In solid-state systems, an exciton-polariton is a type of polariton, a hybrid between a light and a matter quasiparticle that is generated as a result of the strong coupling between the electromagnetic oscillations of both photons and excitons, or electronic excitations. These hybrid quasiparticles have become candidates for achieving nonlinearities approaching the quantum limit.

Vinod Menon, who also serves as the City College's Division of Science physics chair, explains in a university news release that their work demonstrates exciton-polaritons created using Rydberg excitons within 2D materials, or "atomically thin semiconductors." Their study was able to show that because of their larger sizes, excitons in their excited states demonstrate increased interactions, making them promising candidates for attaining the quantum domain of single-photon nonlinearities, consistent with Rydberg state behaviors in atomic systems.

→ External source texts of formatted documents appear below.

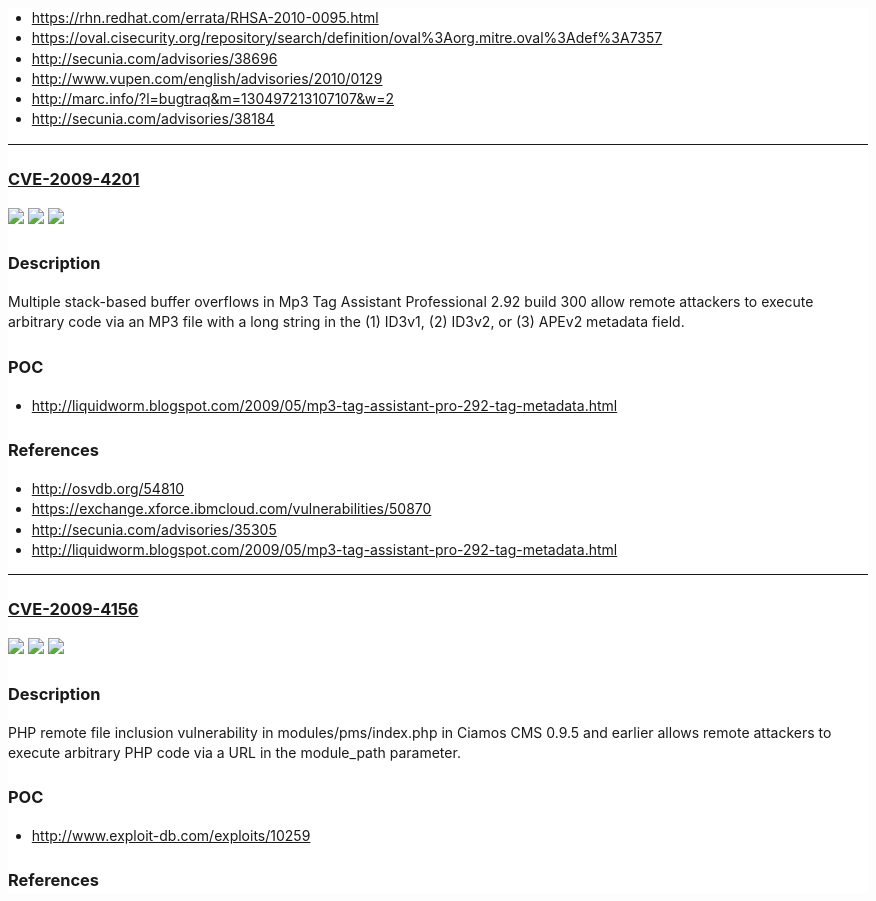 - https://rhn.redhat.com/errata/RHSA-2010-0095.html
- https://oval.cisecurity.org/repository/search/definition/oval%3Aorg.mitre.oval%3Adef%3A7357
- http://secunia.com/advisories/38696
- http://www.vupen.com/english/advisories/2010/0129
- http://marc.info/?l=bugtraq&m=130497213107107&w=2
- http://secunia.com/advisories/38184

---
### [CVE-2009-4201](https://cve.mitre.org/cgi-bin/cvename.cgi?name=CVE-2009-4201)
![](https://img.shields.io/static/v1?label=Product&message=n%2Fa&color=blue)
![](https://img.shields.io/static/v1?label=Version&message=n%2Fa&color=blue)
![](https://img.shields.io/static/v1?label=Vulnerability&message=n%2Fa&color=brighgreen)

### Description

Multiple stack-based buffer overflows in Mp3 Tag Assistant Professional 2.92 build 300 allow remote attackers to execute arbitrary code via an MP3 file with a long string in the (1) ID3v1, (2) ID3v2, or (3) APEv2 metadata field.

### POC

- http://liquidworm.blogspot.com/2009/05/mp3-tag-assistant-pro-292-tag-metadata.html

### References

- http://osvdb.org/54810
- https://exchange.xforce.ibmcloud.com/vulnerabilities/50870
- http://secunia.com/advisories/35305
- http://liquidworm.blogspot.com/2009/05/mp3-tag-assistant-pro-292-tag-metadata.html

---
### [CVE-2009-4156](https://cve.mitre.org/cgi-bin/cvename.cgi?name=CVE-2009-4156)
![](https://img.shields.io/static/v1?label=Product&message=n%2Fa&color=blue)
![](https://img.shields.io/static/v1?label=Version&message=n%2Fa&color=blue)
![](https://img.shields.io/static/v1?label=Vulnerability&message=n%2Fa&color=brighgreen)

### Description

PHP remote file inclusion vulnerability in modules/pms/index.php in Ciamos CMS 0.9.5 and earlier allows remote attackers to execute arbitrary PHP code via a URL in the module_path parameter.

### POC

- http://www.exploit-db.com/exploits/10259

### References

Additionally, the demonstration of Rydberg realized exciton-polariton in the 2D semiconductors, and its nonlinear response opens the possibility of generating strong photon interactions for solid-state systems, which would lead to the next generation of quantum photonic technologies.

The team also includes Jie Gu, first author and graduate student under Menon's supervision, and members from the universities of Stanford, Aarhus, Columbia, and Montreal Polytechnic.

Overcoming the Scalability Limits in Computing

One of the largest hurdles towards developing faster, stronger computers is the physical limitations on how small we can make our electronic devices. Since the semiconductor transistor revolutionized the world a little over four decades ago, its development has been largely guided by the so-called "Moore's Law," which predicts the trend at which speed and processing power will grow about every two years.

It led researchers to explore other possibilities, one being quantum computers. Whereas the traditional computer stores data in sets of bits - with each unit having a value of one or zero - a quantum bit (or qubit) could store data in values from one, zero, or anywhere in between thanks to a phenomenon called superposition.